Originally, shoes were made one at a time by hand, often by groups of shoemakers, or cobblers (also known as cordwainers). In the 18th century, dozens or even hundreds of masters, journeymen and apprentices (both men and women) would work together in a shop, dividing up the work into individual tasks. A customer could come into a shop, be individually measured, and return to pick up their new shoes in as little as a day. Everyone needed shoes, and the median price for a pair was about one day’s wages for an average journeyman.

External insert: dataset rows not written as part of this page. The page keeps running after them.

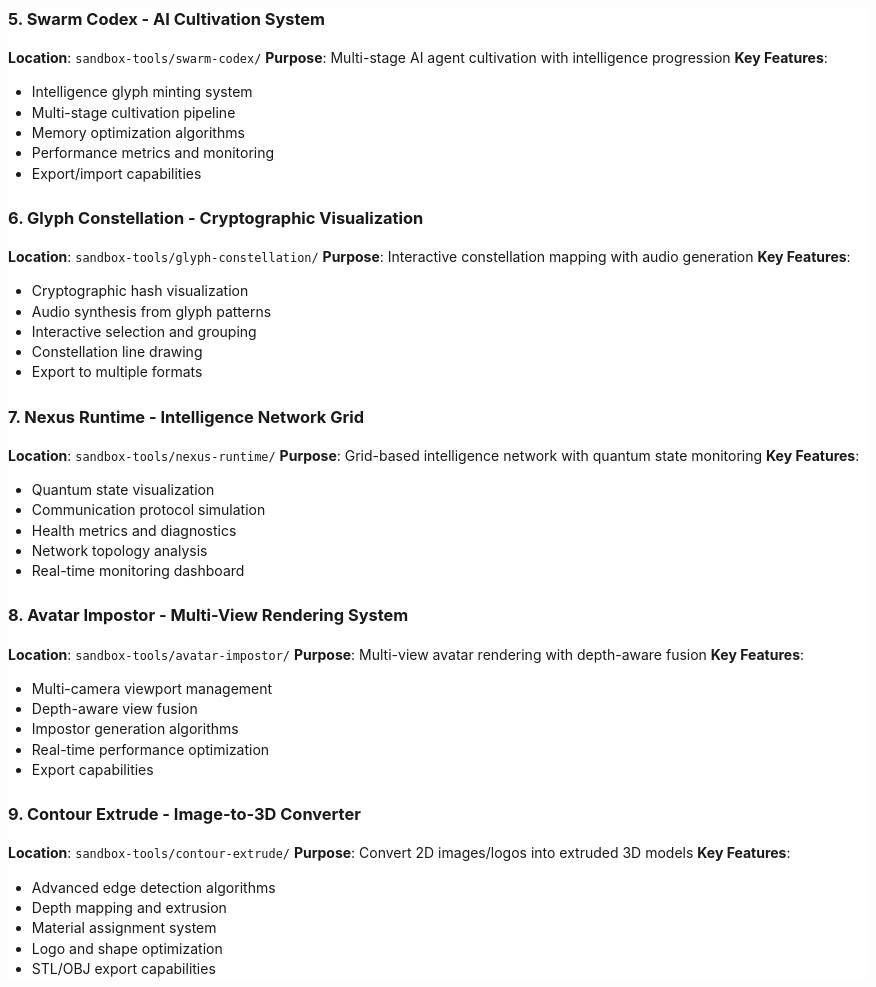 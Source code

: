 ### 5. Swarm Codex - AI Cultivation System
**Location**: `sandbox-tools/swarm-codex/`
**Purpose**: Multi-stage AI agent cultivation with intelligence progression
**Key Features**:
- Intelligence glyph minting system
- Multi-stage cultivation pipeline
- Memory optimization algorithms
- Performance metrics and monitoring
- Export/import capabilities

### 6. Glyph Constellation - Cryptographic Visualization
**Location**: `sandbox-tools/glyph-constellation/`
**Purpose**: Interactive constellation mapping with audio generation
**Key Features**:
- Cryptographic hash visualization
- Audio synthesis from glyph patterns
- Interactive selection and grouping
- Constellation line drawing
- Export to multiple formats

### 7. Nexus Runtime - Intelligence Network Grid
**Location**: `sandbox-tools/nexus-runtime/`
**Purpose**: Grid-based intelligence network with quantum state monitoring
**Key Features**:
- Quantum state visualization
- Communication protocol simulation
- Health metrics and diagnostics
- Network topology analysis
- Real-time monitoring dashboard

### 8. Avatar Impostor - Multi-View Rendering System
**Location**: `sandbox-tools/avatar-impostor/`
**Purpose**: Multi-view avatar rendering with depth-aware fusion
**Key Features**:
- Multi-camera viewport management
- Depth-aware view fusion
- Impostor generation algorithms
- Real-time performance optimization
- Export capabilities

### 9. Contour Extrude - Image-to-3D Converter
**Location**: `sandbox-tools/contour-extrude/`
**Purpose**: Convert 2D images/logos into extruded 3D models
**Key Features**:
- Advanced edge detection algorithms
- Depth mapping and extrusion
- Material assignment system
- Logo and shape optimization
- STL/OBJ export capabilities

The shoemaking trade flourished in the eighteenth and early nineteenth centuries but began to be affected by industrialization in the later nineteenth century. Traditional handicraft shoemaking has now been largely superseded in volume of shoes produced by industrial mass production of footwear, but not necessarily in quality, attention to detail, or craftsmanship. Today, most shoes are made on a volume basis, rather than a craft basis. A pair of "bespoke" shoes, made in 2020 according to traditional practices, can be sold for thousands of dollars.

Shoemakers may produce a range of footwear items, including shoes, boots, sandals, clogs and moccasins. Such items are generally made of leather, wood, rubber, plastic, jute or other plant material, and often consist of multiple parts for better durability of the sole, stitched to a leather upper part.

Trades that engage in shoemaking have included the cordwainer's and cobbler's trades. The term cobbler was originally used pejoratively to indicate that someone did not know their craft; in the 18th century it became a term for those who repaired shoes but did not know enough to make them.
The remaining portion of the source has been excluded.